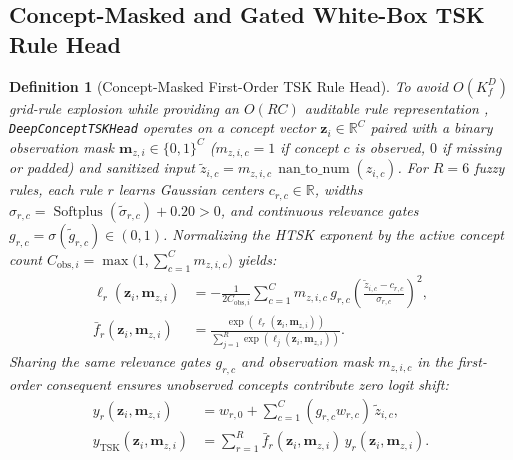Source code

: \documentclass[10pt,twocolumn]{article}
\newtheorem{definition}{Definition}
\begin{document}
\subsection{Concept-Masked and Gated White-Box TSK Rule Head}

\begin{definition}[Concept-Masked First-Order TSK Rule Head]
\label{def:tsk}
To avoid $O(K_f^D)$ grid-rule explosion while providing an $O(RC)$ auditable rule
representation \cite{wu2020optimize,cui2021curse}, \texttt{DeepConceptTSKHead} operates on a
concept vector $\bm{z}_i \in \mathbb{R}^C$ paired with a binary observation mask $\bm{m}_{z,i}
\in \{0,1\}^C$ ($m_{z,i,c}=1$ if concept $c$ is observed, $0$ if missing or padded) and
sanitized input $\tilde{z}_{i,c} = m_{z,i,c}\,\operatorname{nan\_to\_num}(z_{i,c})$. For $R=6$
fuzzy rules, each rule $r$ learns Gaussian centers $c_{r,c} \in \mathbb{R}$, widths
$\sigma_{r,c} = \operatorname{Softplus}(\tilde{\sigma}_{r,c}) + 0.20 > 0$, and continuous
relevance gates $g_{r,c} = \sigma(\tilde{g}_{r,c}) \in (0, 1)$. Normalizing the HTSK exponent
\cite{cui2021curse} by the active concept count $C_{\text{obs},i} = \max\!\big(1, \sum_{c=1}^C
m_{z,i,c}\big)$ yields:
\begin{equation}
\label{eq:tsk_firing}
\begin{aligned}
\ell_r(\bm{z}_i, \bm{m}_{z,i}) &= -\frac{1}{2 C_{\text{obs},i}}\sum_{c=1}^C m_{z,i,c}\,
g_{r,c}\!\left(\frac{\tilde{z}_{i,c} - c_{r,c}}{\sigma_{r,c}}\right)^2, \\
\bar{f}_r(\bm{z}_i, \bm{m}_{z,i}) &= \frac{\exp(\ell_r(\bm{z}_i, \bm{m}_{z,i}))}{\sum_{j=1}^R
\exp(\ell_j(\bm{z}_i, \bm{m}_{z,i}))}.
\end{aligned}
\end{equation}
Sharing the same relevance gates $g_{r,c}$ and observation mask $m_{z,i,c}$ in the first-order
consequent ensures unobserved concepts contribute zero logit shift:
\begin{equation}
\label{eq:tsk_consequent}
\begin{aligned}
y_r(\bm{z}_i, \bm{m}_{z,i}) &= w_{r,0} + \sum_{c=1}^C (g_{r,c} w_{r,c})\,\tilde{z}_{i,c}, \\
y_{\text{TSK}}(\bm{z}_i, \bm{m}_{z,i}) &= \sum_{r=1}^R \bar{f}_r(\bm{z}_i, \bm{m}_{z,i})\,
y_r(\bm{z}_i, \bm{m}_{z,i}).
\end{aligned}
\end{equation}
\end{definition}
\end{document}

◆ ◆ ◆ ◆ ◆ ◆ ◆

* WORK INSTRUCTIONS:
Of the lines above, show those in which "relevance" appears.

* EXPECTED ANSWER:
relevance gates $g_{r,c} = \sigma(\tilde{g}_{r,c}) \in (0, 1)$. Normalizing the HTSK exponent
Sharing the same relevance gates $g_{r,c}$ and observation mask $m_{z,i,c}$ in the first-order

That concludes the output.